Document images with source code
· · ·

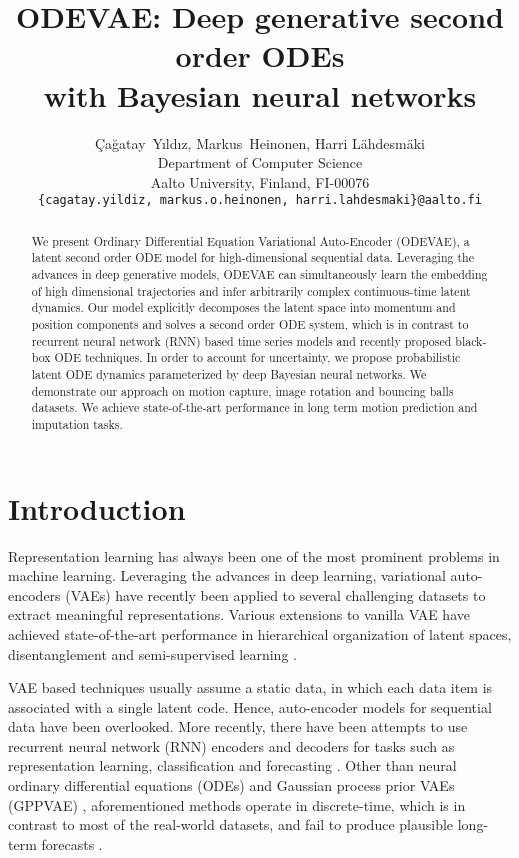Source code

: \documentclass{article}
\title{ODEVAE: Deep generative second order ODEs \\ with Bayesian neural networks}
\author{\c{C}a\u{g}atay~Y{\i}ld{\i}z, Markus~Heinonen, Harri L{\"a}hdesm{\"a}ki \\
  Department of Computer Science\\
  Aalto University, Finland, FI-00076 \\
  \texttt{\{cagatay.yildiz, markus.o.heinonen, harri.lahdesmaki\}@aalto.fi}
}
\newcommand{\0}{\mathbf{0}}
\begin{document}
\maketitle

\begin{abstract}
We present Ordinary Differential Equation Variational Auto-Encoder (ODEVAE), a latent second order ODE model for high-dimensional sequential data. Leveraging the advances in deep generative models, ODEVAE can simultaneously learn the embedding of high dimensional trajectories and infer arbitrarily complex continuous-time latent dynamics. Our model explicitly decomposes the latent space into momentum and position components and solves a second order ODE system, which is in contrast to recurrent neural network (RNN) based time series models and recently proposed black-box ODE techniques. In order to account for uncertainty, we propose probabilistic latent ODE dynamics parameterized by deep Bayesian neural networks. We demonstrate our approach on motion capture, image rotation and bouncing balls datasets. We achieve state-of-the-art performance in long term motion prediction and imputation tasks.
\end{abstract}




\section{Introduction}
Representation learning has always been one of the most prominent problems in machine learning. Leveraging the advances in deep learning, variational auto-encoders (VAEs) have recently been applied to several challenging datasets to extract meaningful representations. Various extensions to vanilla VAE have achieved state-of-the-art performance in hierarchical organization of latent spaces, disentanglement and semi-supervised learning \citep{tschannen2018recent}. 

VAE based techniques usually assume a static data, in which each data item is associated with a single latent code. Hence, auto-encoder models for sequential data have been overlooked. More recently, there have been attempts to use recurrent neural network (RNN) encoders and decoders for tasks such as representation learning, classification and forecasting \citep{srivastava2015unsupervised,lotter2016deep,hsu2017unsupervised,li2018disentangled}. Other than neural ordinary differential equations (ODEs) \citep{chen2018neural} and Gaussian process prior VAEs (GPPVAE) \citep{casale2018gaussian}, aforementioned methods operate in discrete-time, which is in contrast to most of the real-world datasets, and fail to produce plausible long-term forecasts \citep{karl2016deep}. 
\end{document}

· · ·

## TASK PROMPT:
Copy nothing past the line containing "Representation learning has": reproduce every line from the start of the records up to it, skipping pictures.

## TASK SOLUTION:
Source code

: \documentclass{article}
\title{ODEVAE: Deep generative second order ODEs \\ with Bayesian neural networks}
\author{\c{C}a\u{g}atay~Y{\i}ld{\i}z, Markus~Heinonen, Harri L{\"a}hdesm{\"a}ki \\
  Department of Computer Science\\
  Aalto University, Finland, FI-00076 \\
  \texttt{\{cagatay.yildiz, markus.o.heinonen, harri.lahdesmaki\}@aalto.fi}
}
\newcommand{\0}{\mathbf{0}}
\begin{document}
\maketitle

\begin{abstract}
We present Ordinary Differential Equation Variational Auto-Encoder (ODEVAE), a latent second order ODE model for high-dimensional sequential data. Leveraging the advances in deep generative models, ODEVAE can simultaneously learn the embedding of high dimensional trajectories and infer arbitrarily complex continuous-time latent dynamics. Our model explicitly decomposes the latent space into momentum and position components and solves a second order ODE system, which is in contrast to recurrent neural network (RNN) based time series models and recently proposed black-box ODE techniques. In order to account for uncertainty, we propose probabilistic latent ODE dynamics parameterized by deep Bayesian neural networks. We demonstrate our approach on motion capture, image rotation and bouncing balls datasets. We achieve state-of-the-art performance in long term motion prediction and imputation tasks.
\end{abstract}




\section{Introduction}
Representation learning has always been one of the most prominent problems in machine learning. Leveraging the advances in deep learning, variational auto-encoders (VAEs) have recently been applied to several challenging datasets to extract meaningful representations. Various extensions to vanilla VAE have achieved state-of-the-art performance in hierarchical organization of latent spaces, disentanglement and semi-supervised learning \citep{tschannen2018recent}. 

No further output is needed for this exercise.